Data listing –
====

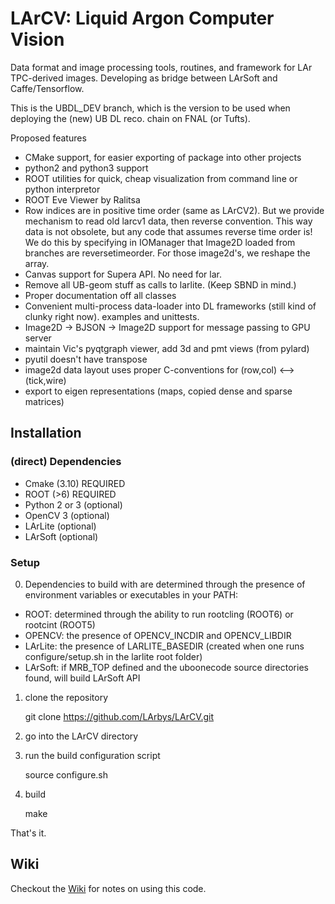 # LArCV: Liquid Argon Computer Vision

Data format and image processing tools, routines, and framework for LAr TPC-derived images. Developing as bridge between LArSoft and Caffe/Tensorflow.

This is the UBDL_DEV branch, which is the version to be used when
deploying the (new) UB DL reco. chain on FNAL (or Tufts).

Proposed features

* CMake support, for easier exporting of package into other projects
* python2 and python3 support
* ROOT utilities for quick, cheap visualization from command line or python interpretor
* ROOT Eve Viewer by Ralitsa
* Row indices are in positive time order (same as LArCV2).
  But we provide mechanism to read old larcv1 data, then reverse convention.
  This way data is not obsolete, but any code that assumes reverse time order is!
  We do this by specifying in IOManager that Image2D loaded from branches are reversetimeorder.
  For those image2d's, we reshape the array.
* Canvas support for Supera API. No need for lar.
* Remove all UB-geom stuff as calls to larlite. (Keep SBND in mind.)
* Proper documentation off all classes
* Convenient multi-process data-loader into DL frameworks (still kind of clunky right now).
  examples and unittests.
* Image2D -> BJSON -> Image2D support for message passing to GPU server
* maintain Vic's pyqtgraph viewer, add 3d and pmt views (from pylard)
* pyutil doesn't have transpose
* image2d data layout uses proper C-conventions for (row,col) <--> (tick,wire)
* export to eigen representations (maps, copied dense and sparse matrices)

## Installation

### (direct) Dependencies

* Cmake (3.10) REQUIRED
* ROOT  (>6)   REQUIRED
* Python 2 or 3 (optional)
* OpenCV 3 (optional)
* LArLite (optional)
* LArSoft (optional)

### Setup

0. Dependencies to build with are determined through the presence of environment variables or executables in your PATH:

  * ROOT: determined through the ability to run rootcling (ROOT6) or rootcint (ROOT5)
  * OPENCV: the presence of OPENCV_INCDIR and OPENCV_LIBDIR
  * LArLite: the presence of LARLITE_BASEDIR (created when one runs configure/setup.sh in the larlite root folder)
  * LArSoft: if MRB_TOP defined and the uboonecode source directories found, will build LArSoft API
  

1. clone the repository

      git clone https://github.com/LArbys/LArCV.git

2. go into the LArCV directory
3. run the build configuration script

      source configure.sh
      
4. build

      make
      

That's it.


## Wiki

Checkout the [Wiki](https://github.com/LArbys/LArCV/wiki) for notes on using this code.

====

What the exercise asks – Copy out each line of the data above, exactly, if it lies between the line holding "This way data" and the line holding "larlite root folder)", inclusive; copy no other line.

Response to the task –
  This way data is not obsolete, but any code that assumes reverse time order is!
  We do this by specifying in IOManager that Image2D loaded from branches are reversetimeorder.
  For those image2d's, we reshape the array.
* Canvas support for Supera API. No need for lar.
* Remove all UB-geom stuff as calls to larlite. (Keep SBND in mind.)
* Proper documentation off all classes
* Convenient multi-process data-loader into DL frameworks (still kind of clunky right now).
  examples and unittests.
* Image2D -> BJSON -> Image2D support for message passing to GPU server
* maintain Vic's pyqtgraph viewer, add 3d and pmt views (from pylard)
* pyutil doesn't have transpose
* image2d data layout uses proper C-conventions for (row,col) <--> (tick,wire)
* export to eigen representations (maps, copied dense and sparse matrices)

## Installation

### (direct) Dependencies

* Cmake (3.10) REQUIRED
* ROOT  (>6)   REQUIRED
* Python 2 or 3 (optional)
* OpenCV 3 (optional)
* LArLite (optional)
* LArSoft (optional)

### Setup

0. Dependencies to build with are determined through the presence of environment variables or executables in your PATH:

  * ROOT: determined through the ability to run rootcling (ROOT6) or rootcint (ROOT5)
  * OPENCV: the presence of OPENCV_INCDIR and OPENCV_LIBDIR
  * LArLite: the presence of LARLITE_BASEDIR (created when one runs configure/setup.sh in the larlite root folder)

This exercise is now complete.